Argentina, fighting to stabilise its economy, obtained a deal on Thursday to clear nearly $10 billion in debt arrears from official creditors in The Paris Club.
The representatives of Paris Club creditors and Argentina "agreed on an arrangement to clear debt in arrears due to Paris Club creditors over a five-year period", the club said in a statement.
Analysts commented that the deal was a positive step towards orthodox economic policy, but that the economy was in a precarious state.
Under the terms of the deal, which covered total arrears of $9.7 billion (7.1 billion euros), Argentina would repay a minimum of $1.150 billion by May 2015, with the next payment due by May 2016, the club said.
"Realisation of initial payment under a formal commitment of Argentina to fully clear its arrears is a necessary and important step for the normalization of financial relationships between Paris Club creditors and Argentina," the club said.
Argentina was represented in the negotiations by Finance Minister Axel Kicillof, a key member of the centre-left government.
The government of President Cristina Kirchner, who has headed the country since 2007, had announced in 2008 that it wanted to pay back the debt inherited from the 2001 crisis when the country defaulted on its payments.
"The Argentine government’s deal to settle its debts with the Paris Club will not in itself change much on the ground," commented David Rees, emerging markets economist at Capital Economics in London.
"But it marks another positive development in policymaking since the turn of the year as the authorities battle to stave off a balance of payments crisis."
He said: "Financiers from the Paris Club nations will now be able to offer trade finance to Argentine exporters, but this does not appear to have been a major constraint on trade."
Rees commented that the agreement was another positive step by the government since January but that the economy was in a precarious state and may have slipped into a technical recession in the first quarter.
- US court ruling looms -
"Faced with rapidly declining foreign exchange reserves, the authorities have embarked on a new, more orthodox approach to policymaking," he said.

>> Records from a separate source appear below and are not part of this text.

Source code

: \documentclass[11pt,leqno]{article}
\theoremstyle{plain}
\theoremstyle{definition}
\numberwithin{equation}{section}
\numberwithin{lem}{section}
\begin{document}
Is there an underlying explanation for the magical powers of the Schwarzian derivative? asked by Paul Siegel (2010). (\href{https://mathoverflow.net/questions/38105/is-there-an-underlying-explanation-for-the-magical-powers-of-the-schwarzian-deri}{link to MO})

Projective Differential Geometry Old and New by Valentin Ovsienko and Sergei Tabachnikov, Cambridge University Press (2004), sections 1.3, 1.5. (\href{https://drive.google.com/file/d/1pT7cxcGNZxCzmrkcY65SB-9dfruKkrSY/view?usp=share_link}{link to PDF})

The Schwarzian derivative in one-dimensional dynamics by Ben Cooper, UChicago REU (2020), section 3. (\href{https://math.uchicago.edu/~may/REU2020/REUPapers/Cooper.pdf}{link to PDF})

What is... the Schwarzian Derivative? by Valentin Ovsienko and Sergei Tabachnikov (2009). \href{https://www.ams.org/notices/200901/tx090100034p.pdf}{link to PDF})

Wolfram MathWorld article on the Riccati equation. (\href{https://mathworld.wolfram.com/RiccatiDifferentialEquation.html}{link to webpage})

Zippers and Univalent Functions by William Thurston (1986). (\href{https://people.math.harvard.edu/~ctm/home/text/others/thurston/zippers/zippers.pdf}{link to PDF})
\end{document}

Noting that the peso had been devalued by 20 percent against the dollar in January, he said that the deal with the Paris Club was "a necessary condition for the government to return to international capital markets."

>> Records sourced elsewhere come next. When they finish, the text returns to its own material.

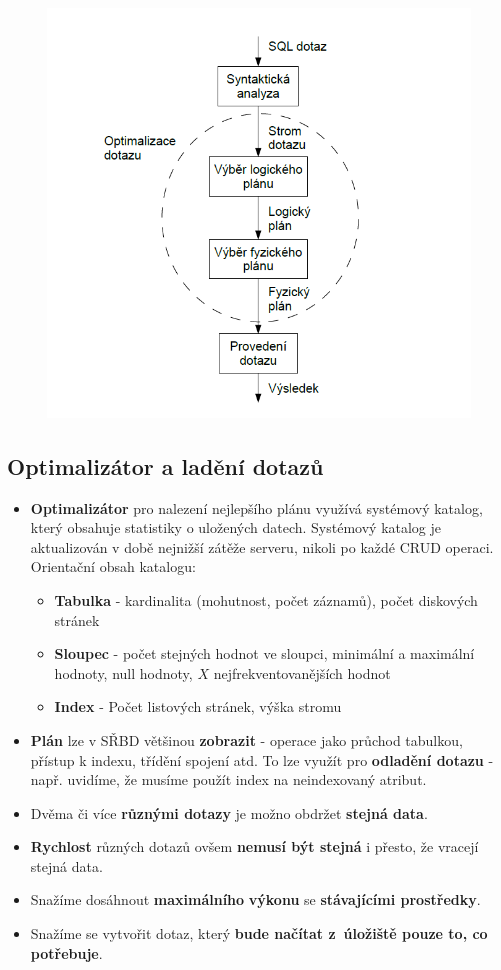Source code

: \begin{figure}[H]
	\includegraphics{assets/zpracovani_dotazu.png}
\end{figure}

\subsection{Optimalizátor a ladění dotazů}
\begin{itemize}
	\item \textbf{Optimalizátor} pro nalezení nejlepšího plánu využívá systémový katalog, který obsahuje statistiky o uložených datech. Systémový katalog je aktualizován v době nejnižší zátěže serveru, nikoli po každé CRUD operaci. Orientační obsah katalogu:
	\begin{itemize}
		\item \textbf{Tabulka} - kardinalita (mohutnost, počet záznamů), počet diskových stránek
		\item \textbf{Sloupec} - počet stejných hodnot ve sloupci, minimální a maximální hodnoty, null hodnoty, $X$ nejfrekventovanějších hodnot
		\item \textbf{Index} - Počet listových stránek, výška stromu
	\end{itemize}
	\item \textbf{Plán} lze v SŘBD většinou \textbf{zobrazit} - operace jako průchod tabulkou, přístup k indexu, třídění spojení atd. To lze využít pro \textbf{odladění dotazu} - např. uvidíme, že musíme použít index na neindexovaný atribut.
	\item Dvěma či více \textbf{různými dotazy} je možno obdržet \textbf{stejná data}. 
	\item \textbf{Rychlost} různých dotazů ovšem\textbf{ nemusí být stejná }i přesto, že vracejí stejná data.
	\item Snažíme dosáhnout \textbf{maximálního} \textbf{výkonu} se \textbf{stávajícími prostředky}.
	\item Snažíme se vytvořit dotaz, který\textbf{ bude načítat z úložiště pouze to, co potřebuje}.
\end{itemize}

But, referring to investors who had not accepted default terms in 2001, he warned: "There is still a major sticking point over how to deal with the remaining hold-outs from 2001's default.
"The government has been ordered by a US court to pay $1.5 billion and is currently awaiting an appeal. If the ruling is upheld, it threatens to push the government into a technical default."
At British consultants IHS, Laurence Allan, the head of Latin America risk analysis, said the agreement was "a big boost to credibility" and was part of a "strategy to build a strong perception that Argentina is a more predictable country."
But "investors will want to see if the government really does what they said they want to do."
Referring to the outstanding debt default dispute before a US court, he commented that the deal would help Argentina to argue that it was not a country which just abandoned debt.
However, the "impact of any judgement in the United States is far more important" than the deal with the Paris Club, he said.